La scuola resta avamposto o “frontiera della libertà”, per usare le parole di Ezio Mauro su Repubblica. Il Governo non arretra di un millimetro facendo passare la “linea Azzolina”: scuole aperte e protocolli da seguire in maniera rigida. Facendolo ribadisce l’importanza della scuola come motore della ripartenza, ma sottovaluta i problemi contingenti che anche in Sardegna si riscontrano quotidianamente, a partire dalle carenze nel settore dei trasporti, con i ragazzi che viaggiano sui bus senza un adeguato distanziamento. Viene incoraggiata l’adozione di sistemi flessibili, come l’introduzione di turni serali e viene spostata la lancetta oraria alle 9 per evitare la sovrapposizione sui mezzi di studenti e lavoratori. Peccato che in molti istituti sardi queste eventualità sono già in vigore per sopperire alle carenze strutturali, al netto dell’emergenza Covid-19.

Decisioni – è giusto ribadirlo e sottolinearlo – dettati da una questione che appare ormai chiara a tutti: l’Italia non si può permettere un nuovo lockdown, né in termini economici (il Belpaese sta registrando i primi incoraggianti segni di ripresa), né per quanto concerne il “sentire comune”. Una nuova chiusura totale non sarebbe accettata di buon grado da una larga fetta della popolazione, con potenziali ricadute negative in termini di ordine pubblico e sicurezza, sanitaria compresa.

Da qui anche l’ennesima delega agli amministratori locali, ancora una volta trasformati in “deus ex machina” a sovranità limitata o come ama dire qualcuno in “sceriffi” dell’ordine pubblico e della sicurezza. Un ruolo per il quale non tutti i sindaci e i governatori sono tagliati allo stesso modo e per il quale la sensibilità politica di ciascuno assume un aspetto assai rilevante.
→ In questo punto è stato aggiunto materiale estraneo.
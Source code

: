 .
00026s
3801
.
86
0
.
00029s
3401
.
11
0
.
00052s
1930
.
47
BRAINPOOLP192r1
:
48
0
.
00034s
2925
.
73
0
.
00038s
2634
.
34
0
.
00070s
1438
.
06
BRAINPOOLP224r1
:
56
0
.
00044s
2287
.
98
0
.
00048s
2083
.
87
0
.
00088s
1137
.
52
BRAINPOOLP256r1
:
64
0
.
E allora forse un fondo di verità c’è tra quanti oggi sostengano a più riprese che il nuovo Dpcm sia una sorta di manovra pilatesca e procrastinante del meccanismo decisionale. A tal proposito Luca Sofri su Il Post, nella sua celebre rubrica Wittgentstein, parla de “Il Governo di lavarsi le mani”. E anche l’editoriale di Claudio Tito su Repubblica non fa sconti in tal senso: «ieri non è stata assunta sostanzialmente nessuna decisione. Tutto rinviato. Tutto procrastinato ad un prossimo bilancio di contagiati e di vittime, di terapie intensive e di guarigioni».
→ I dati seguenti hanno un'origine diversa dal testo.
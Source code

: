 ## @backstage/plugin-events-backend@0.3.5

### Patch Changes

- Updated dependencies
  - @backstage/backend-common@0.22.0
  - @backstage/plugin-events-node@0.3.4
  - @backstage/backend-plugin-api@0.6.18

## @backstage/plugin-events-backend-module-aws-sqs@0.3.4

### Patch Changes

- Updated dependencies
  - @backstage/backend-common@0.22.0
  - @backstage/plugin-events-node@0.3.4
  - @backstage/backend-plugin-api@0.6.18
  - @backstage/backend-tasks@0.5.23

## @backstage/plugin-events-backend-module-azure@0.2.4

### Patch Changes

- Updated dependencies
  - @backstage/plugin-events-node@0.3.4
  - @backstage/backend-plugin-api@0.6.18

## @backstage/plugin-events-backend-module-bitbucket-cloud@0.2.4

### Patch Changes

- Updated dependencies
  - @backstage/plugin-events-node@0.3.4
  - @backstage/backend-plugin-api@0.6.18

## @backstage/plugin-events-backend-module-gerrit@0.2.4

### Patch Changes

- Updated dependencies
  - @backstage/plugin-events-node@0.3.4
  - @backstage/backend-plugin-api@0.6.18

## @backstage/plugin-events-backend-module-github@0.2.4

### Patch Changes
Un film già visto a marzo? La speranza è che non sia così, se non altro per la maggiore preparazione del personale sanitario e delle Unità di crisi locali a fronteggiare l’emergenza. Ma allora forse la dedizione al “prime time” dei “Dpcm della buonanotte” che gli italiani, con grande spirito di servizio, hanno riservato a Conte e al Governo durante le settimane di lockdown, potrebbe non avere gli stessi risultati in termini di applicazione pratica e di “audience”. E lo scenario suona un po’ così: «Metti Rai 1 che c’è il discorso di Conte». «Non ne ho voglia, tanto dice sempre le stesse cose, mi guardo la partita».